Across the entries below, work out how many lines contain "Communicative". Respond with the number and no other text.

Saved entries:
──────────

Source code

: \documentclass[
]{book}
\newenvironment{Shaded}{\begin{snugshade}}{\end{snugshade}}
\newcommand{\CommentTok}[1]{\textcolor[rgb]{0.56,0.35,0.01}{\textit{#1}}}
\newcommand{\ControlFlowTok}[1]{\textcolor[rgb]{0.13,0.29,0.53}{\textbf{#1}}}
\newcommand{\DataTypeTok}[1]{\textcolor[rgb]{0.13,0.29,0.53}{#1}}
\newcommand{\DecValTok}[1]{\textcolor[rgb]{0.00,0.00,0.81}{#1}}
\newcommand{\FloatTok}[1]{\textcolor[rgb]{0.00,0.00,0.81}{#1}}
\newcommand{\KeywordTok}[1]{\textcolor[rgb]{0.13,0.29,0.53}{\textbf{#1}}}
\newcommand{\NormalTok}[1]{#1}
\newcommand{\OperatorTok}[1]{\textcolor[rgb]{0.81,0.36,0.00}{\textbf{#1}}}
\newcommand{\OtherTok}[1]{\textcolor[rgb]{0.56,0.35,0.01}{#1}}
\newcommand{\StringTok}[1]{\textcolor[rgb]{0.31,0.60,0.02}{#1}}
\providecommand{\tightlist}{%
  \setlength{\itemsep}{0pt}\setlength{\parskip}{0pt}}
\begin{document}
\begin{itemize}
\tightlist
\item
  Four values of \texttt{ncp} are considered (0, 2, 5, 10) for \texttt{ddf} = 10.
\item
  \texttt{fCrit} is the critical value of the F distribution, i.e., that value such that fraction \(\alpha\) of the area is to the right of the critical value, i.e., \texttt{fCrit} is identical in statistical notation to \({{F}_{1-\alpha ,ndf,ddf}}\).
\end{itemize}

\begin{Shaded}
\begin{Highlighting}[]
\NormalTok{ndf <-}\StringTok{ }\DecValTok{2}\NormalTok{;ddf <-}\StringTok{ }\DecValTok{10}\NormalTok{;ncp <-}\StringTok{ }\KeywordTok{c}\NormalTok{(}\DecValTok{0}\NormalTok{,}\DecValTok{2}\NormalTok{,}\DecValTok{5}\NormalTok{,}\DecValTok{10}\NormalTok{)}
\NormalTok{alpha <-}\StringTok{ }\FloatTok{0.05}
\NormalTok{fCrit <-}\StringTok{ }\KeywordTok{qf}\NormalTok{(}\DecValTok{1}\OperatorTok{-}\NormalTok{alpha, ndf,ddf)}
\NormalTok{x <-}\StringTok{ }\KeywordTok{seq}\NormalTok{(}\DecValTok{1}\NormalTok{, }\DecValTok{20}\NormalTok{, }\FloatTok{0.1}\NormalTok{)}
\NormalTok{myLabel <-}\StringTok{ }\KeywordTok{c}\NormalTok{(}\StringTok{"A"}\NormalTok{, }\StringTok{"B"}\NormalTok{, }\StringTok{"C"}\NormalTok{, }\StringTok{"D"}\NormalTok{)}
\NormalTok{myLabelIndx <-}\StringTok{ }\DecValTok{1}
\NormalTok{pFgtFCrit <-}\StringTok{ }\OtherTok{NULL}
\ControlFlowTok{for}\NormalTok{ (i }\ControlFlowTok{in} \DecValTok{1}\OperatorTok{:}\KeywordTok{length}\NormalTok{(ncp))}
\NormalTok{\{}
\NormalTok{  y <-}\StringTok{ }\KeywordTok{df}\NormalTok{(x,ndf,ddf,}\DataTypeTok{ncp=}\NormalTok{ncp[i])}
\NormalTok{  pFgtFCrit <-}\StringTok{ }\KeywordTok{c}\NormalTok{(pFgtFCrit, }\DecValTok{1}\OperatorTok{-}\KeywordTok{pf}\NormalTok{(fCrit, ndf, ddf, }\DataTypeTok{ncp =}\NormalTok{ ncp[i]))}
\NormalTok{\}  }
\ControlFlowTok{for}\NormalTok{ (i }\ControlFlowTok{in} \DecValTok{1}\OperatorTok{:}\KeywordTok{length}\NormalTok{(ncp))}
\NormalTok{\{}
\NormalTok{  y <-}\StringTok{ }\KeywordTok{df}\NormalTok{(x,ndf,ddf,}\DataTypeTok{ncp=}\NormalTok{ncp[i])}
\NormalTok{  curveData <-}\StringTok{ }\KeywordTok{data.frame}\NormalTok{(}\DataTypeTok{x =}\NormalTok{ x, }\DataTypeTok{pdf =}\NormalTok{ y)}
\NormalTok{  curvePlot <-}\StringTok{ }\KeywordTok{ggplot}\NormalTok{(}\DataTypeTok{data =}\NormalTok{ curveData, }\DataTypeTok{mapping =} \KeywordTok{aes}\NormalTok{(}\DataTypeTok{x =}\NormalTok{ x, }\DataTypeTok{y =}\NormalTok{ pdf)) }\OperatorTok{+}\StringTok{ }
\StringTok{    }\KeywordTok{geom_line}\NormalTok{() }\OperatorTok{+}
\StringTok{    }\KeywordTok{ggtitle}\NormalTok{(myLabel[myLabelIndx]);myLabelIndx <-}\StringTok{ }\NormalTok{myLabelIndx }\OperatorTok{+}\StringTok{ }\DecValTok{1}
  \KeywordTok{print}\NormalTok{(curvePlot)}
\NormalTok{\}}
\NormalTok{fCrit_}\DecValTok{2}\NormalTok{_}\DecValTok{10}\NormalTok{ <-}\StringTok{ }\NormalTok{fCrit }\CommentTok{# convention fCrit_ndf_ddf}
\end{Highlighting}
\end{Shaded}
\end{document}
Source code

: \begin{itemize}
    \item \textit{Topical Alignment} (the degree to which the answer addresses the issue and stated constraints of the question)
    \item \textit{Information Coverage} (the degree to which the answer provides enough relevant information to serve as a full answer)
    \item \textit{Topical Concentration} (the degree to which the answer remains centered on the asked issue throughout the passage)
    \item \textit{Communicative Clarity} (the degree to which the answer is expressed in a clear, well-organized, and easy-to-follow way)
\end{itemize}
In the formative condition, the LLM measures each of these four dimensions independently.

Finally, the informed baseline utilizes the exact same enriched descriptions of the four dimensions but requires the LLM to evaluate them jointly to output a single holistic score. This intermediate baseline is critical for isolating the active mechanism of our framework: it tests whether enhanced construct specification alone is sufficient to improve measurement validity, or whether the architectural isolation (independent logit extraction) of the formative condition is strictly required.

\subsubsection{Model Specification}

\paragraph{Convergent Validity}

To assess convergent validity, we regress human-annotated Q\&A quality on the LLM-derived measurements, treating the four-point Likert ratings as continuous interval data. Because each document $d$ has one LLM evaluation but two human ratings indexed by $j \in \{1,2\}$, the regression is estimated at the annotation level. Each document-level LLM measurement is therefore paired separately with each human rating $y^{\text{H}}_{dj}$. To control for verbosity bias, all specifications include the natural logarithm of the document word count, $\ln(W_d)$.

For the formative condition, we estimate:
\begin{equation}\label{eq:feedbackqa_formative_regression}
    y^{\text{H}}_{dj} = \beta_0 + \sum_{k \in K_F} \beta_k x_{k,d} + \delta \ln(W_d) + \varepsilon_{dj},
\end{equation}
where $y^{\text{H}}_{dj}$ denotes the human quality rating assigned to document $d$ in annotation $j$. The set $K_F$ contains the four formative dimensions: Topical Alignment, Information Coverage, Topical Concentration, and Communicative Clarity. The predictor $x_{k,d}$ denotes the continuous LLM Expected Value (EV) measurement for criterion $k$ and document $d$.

──────────

OUTPUT OF THE TASK: 2